BEGIN Record excerpts
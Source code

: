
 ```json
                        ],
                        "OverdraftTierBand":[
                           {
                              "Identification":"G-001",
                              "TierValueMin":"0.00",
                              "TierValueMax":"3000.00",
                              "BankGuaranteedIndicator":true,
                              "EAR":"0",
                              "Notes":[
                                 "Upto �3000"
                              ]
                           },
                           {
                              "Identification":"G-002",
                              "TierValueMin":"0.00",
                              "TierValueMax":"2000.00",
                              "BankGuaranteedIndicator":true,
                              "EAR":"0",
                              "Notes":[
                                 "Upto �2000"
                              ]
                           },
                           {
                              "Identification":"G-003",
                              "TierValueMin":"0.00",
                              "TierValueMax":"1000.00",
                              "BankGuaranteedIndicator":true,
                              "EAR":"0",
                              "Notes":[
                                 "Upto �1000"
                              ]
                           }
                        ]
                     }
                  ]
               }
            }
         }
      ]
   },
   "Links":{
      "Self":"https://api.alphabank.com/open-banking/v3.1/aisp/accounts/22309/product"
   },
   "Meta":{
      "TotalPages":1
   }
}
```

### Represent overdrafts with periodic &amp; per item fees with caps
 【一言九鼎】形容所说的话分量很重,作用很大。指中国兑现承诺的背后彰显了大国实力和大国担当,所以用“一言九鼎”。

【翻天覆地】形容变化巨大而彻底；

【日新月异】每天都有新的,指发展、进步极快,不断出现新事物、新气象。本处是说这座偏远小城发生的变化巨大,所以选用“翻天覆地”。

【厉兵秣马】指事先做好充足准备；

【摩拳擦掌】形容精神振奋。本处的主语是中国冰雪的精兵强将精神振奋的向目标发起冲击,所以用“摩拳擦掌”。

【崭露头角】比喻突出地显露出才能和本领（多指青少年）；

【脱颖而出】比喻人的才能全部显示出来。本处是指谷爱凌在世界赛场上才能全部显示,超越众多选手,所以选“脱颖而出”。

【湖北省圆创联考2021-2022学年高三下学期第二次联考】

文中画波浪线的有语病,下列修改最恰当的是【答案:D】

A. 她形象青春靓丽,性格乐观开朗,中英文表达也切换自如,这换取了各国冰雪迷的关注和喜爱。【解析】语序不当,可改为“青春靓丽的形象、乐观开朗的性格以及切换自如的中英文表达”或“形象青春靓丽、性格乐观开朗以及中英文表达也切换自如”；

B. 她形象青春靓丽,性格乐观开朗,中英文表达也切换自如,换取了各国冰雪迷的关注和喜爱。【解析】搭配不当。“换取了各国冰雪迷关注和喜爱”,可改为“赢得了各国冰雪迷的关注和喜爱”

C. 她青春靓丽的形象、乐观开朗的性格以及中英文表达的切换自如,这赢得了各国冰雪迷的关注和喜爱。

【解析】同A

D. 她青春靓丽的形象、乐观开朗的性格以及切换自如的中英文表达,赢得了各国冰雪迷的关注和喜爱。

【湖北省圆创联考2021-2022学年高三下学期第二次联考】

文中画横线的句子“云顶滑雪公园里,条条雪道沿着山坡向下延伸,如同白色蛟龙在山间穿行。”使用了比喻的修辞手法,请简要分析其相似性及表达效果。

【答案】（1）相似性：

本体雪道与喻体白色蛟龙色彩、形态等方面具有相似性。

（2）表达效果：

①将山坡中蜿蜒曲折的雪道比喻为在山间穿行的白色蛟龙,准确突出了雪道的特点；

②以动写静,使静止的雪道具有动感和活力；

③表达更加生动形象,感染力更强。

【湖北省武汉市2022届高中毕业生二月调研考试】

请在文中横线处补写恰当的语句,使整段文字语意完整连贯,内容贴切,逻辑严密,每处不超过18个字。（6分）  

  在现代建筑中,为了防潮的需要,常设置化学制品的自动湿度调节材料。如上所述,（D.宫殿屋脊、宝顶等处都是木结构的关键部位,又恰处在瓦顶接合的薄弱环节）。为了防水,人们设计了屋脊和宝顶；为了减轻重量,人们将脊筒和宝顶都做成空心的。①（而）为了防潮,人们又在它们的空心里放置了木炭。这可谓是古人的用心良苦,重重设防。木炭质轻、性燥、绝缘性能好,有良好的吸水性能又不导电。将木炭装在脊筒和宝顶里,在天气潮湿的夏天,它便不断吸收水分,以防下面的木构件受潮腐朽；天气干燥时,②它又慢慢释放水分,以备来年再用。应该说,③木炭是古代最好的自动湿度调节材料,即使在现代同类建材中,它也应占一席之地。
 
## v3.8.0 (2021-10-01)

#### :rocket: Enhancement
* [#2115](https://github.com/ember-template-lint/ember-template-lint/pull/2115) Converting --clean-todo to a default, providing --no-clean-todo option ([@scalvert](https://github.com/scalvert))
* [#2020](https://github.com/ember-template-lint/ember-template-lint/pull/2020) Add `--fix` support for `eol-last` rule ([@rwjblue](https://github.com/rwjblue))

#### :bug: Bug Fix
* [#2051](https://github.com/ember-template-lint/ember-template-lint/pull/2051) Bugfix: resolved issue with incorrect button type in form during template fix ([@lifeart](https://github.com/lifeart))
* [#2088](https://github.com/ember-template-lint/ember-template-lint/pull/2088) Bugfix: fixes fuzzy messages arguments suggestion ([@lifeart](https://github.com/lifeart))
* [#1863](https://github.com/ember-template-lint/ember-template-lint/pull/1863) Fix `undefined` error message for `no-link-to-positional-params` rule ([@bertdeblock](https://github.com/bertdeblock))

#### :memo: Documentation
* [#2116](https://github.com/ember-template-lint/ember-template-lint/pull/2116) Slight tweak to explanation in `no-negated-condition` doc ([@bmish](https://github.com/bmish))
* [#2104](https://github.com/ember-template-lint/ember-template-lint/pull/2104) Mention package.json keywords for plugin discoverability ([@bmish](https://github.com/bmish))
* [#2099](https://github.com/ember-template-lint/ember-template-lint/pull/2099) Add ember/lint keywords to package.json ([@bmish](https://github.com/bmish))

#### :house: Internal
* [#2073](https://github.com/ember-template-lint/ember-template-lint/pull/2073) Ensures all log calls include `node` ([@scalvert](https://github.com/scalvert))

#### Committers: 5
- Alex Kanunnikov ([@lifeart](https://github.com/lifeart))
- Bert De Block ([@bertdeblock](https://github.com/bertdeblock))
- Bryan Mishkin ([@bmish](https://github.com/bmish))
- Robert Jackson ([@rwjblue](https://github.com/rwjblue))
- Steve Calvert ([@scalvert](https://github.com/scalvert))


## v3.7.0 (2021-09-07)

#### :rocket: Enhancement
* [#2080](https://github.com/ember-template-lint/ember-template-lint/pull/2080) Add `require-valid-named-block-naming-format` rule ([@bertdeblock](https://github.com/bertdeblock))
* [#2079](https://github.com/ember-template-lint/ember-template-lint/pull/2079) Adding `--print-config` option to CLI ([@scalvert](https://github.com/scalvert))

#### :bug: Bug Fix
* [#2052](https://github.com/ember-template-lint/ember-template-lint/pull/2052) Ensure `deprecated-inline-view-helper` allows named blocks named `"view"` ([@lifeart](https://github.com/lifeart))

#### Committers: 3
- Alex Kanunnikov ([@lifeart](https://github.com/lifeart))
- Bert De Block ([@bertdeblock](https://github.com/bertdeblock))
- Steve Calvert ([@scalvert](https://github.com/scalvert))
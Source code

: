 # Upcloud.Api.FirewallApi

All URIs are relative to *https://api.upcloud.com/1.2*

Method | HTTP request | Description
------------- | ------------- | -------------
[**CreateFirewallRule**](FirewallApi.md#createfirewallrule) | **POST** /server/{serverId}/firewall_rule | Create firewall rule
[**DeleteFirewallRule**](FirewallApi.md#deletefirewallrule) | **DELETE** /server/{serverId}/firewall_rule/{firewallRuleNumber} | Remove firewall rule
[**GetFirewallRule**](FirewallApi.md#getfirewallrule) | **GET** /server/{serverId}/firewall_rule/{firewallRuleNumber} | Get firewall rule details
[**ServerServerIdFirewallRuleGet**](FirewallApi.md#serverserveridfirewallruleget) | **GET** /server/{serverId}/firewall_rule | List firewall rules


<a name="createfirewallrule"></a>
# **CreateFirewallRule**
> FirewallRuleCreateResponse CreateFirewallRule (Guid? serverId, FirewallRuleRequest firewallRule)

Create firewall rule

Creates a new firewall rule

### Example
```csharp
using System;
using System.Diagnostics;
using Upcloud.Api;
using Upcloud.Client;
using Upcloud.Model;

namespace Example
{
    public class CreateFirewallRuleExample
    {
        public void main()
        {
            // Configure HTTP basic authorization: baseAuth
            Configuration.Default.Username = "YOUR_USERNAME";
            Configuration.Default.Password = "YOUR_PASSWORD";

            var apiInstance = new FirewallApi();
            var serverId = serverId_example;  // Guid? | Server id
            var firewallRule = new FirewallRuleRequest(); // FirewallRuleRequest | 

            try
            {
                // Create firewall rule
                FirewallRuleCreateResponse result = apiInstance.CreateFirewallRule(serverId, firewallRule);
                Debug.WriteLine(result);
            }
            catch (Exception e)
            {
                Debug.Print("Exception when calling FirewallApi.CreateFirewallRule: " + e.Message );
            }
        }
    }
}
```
END Record excerpts
> **Task description**
Looking only at the entries, count the lines that contain the word "using", then state that count and nothing else.

> **Exercise answer**
5